Une administration cantonale peu curieuse et une commune soucieuse d’agrandir son parc technologique confient à une petite société inexpérimentée le mandat d’éliminer des déchets dangereux. L’affaire tourne mal, bien sûr : faillite de l’entreprise et pollution du site. Une nouvelle illustration de la compétition perverse que se livrent emploi et protection de l’environnement : hier, Alusuisse refusant de filtrer le fluor de ses cheminées et menaçant de fermer son usine valaisanne ; aujourd’hui Yverdon.
L’industrie suisse de la dépollution possède une bonne longueur d’avance sur ses concurrents étrangers, dans un secteur en pleine expansion qui, pour la seule Europe, cherche 300 000 travailleurs qualifiés. Si la Suisse est en tête, ce n’est pas tant par vertu particulière qu’à la suite d’expériences traumatisantes telles que Seveso et Schweizerhalle. Dès lors elle joue un rôle déterminant dans la mise au point de la Convention de Bâle, en vigueur depuis 1992, qui règle le transport transfrontalier des déchets dangereux. Tout comme elle développe les technologies de pointe : c’est Ciba-Geigy construisant pour sa rivale Roche le seul four européen capable de détruire la dioxine.

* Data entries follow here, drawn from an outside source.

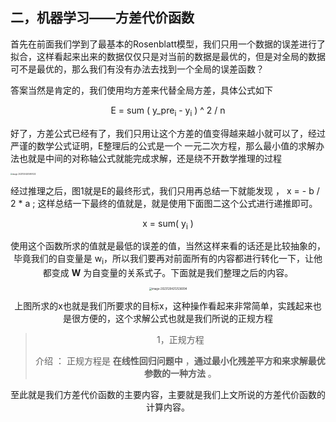 ## 二，机器学习——方差代价函数 

首先在前面我们学到了最基本的Rosenblatt模型，我们只用一个数据的误差进行了拟合，这样看起来出来的数据仅仅只是对当前的数据是最优的，但是对全局的数据可不是最优的，那么我们有没有办法去找到一个全局的误差函数？

答案当然是肯定的，我们使用均方差来代替全局方差，具体公式如下

<center> E = sum ( y_pre<sub>i</sub> - y<sub>i</sub>  ) ^ 2 / n</center>

好了，方差公式已经有了，我们只用让这个方差的值变得越来越小就可以了，经过严谨的数学公式证明，E整理后的公式是一个 一元二次方程，那么最小值的求解办法也就是中间的对称轴公式就能完成求解，还是绕不开数学推理的过程

<img src="D:\machine learning\2,方差代价函数\test\assets\image-20231204205951022.png" alt="image-20231204205951022" style="zoom:20%;" />

经过推理之后，图1就是E的最终形式，我们只用再总结一下就能发现 ， x = - b / 2 * a ; 这样总结一下最终的值就是，就是使用下面图二这个公式进行递推即可。

<center> x =  sum( y<sub>i</sub> )

使用这个函数所求的值就是最低的误差的值，当然这样来看的话还是比较抽象的，毕竟我们的自变量是 w<sub>i</sub>，所以我们要再对前面所有的内容都进行转化一下，让他都变成 **W** 为自变量的关系式子。下面就是我们整理之后的内容。

<img src="D:\machine learning\2,方差代价函数\test\assets\image-20231204212536094.png" alt="image-20231204212536094" style="zoom:30%;" />		

上图所求的x也就是我们所要求的目标x，这种操作看起来非常简单，实践起来也是很方便的，这个求解公式也就是我们所说的正规方程



> 1，正规方程
>
> 介绍 ： 正规方程是	__在线性回归问题中__ ，__通过最小化残差平方和来求解最优参数的一种方法__ 。



至此就是我们方差代价函数的主要内容，主要就是我们上文所说的方差代价函数的计算内容。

Mais à quoi bon ce savoir si les autorités ne remplissent pas correctement leur tâche de contrôle et si des entreprises telles que Bio-dépollution à Yverdon ternissent la réputation de la branche ?`
Les techniques les plus sophistiquées ne doivent pourtant pas faire oublier une loi fondamentale dans ce domaine : on n’élimine jamais les déchets, on ne fait que les transformer. Voyez l’exemple du mercure : l’offre sur le marché dépasse la demande ce qui ne stimule pas le recyclage de ce métal. L’incinération ? En Suisse, une tonne d’ordures ménagères contient environ 800 mg de mercure et, dans le meilleur des cas, 70 mg seront rejetés dans l’atmosphère. Reste la transformation du mercure en forme très peu soluble et sa réintroduction dans les mines d’où il a été extrait Ð c’était le scénario d’Yverdon ? Dans le cas particulier, c’est le terrain avoisinant qui a tenu lieu de mine.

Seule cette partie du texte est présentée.